_Aim of the exercise_.
Your task is to repeat the lines below exactly, excluding any pictures they contain.

_Recorded information_.

——————————

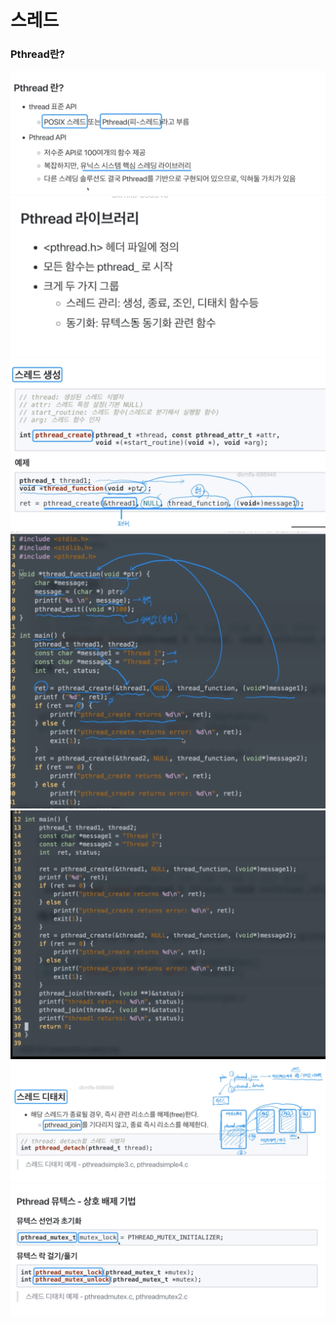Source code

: # 스레드

### Pthread란?
![](2021-12-09-22-13-18.png)
![](2021-12-09-22-14-10.png)
![](2021-12-09-22-15-15.png)
![](2021-12-09-22-18-25.png)
![](2021-12-09-22-18-44.png)
![](2021-12-09-22-21-03.png)
![](2021-12-09-22-23-49.png)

——————————

_Exercise solution_.
Source code

: # 스레드

### Pthread란?
![](2021-12-09-22-13-18.png)
![](2021-12-09-22-14-10.png)
![](2021-12-09-22-15-15.png)
![](2021-12-09-22-18-25.png)
![](2021-12-09-22-18-44.png)
![](2021-12-09-22-21-03.png)
![](2021-12-09-22-23-49.png)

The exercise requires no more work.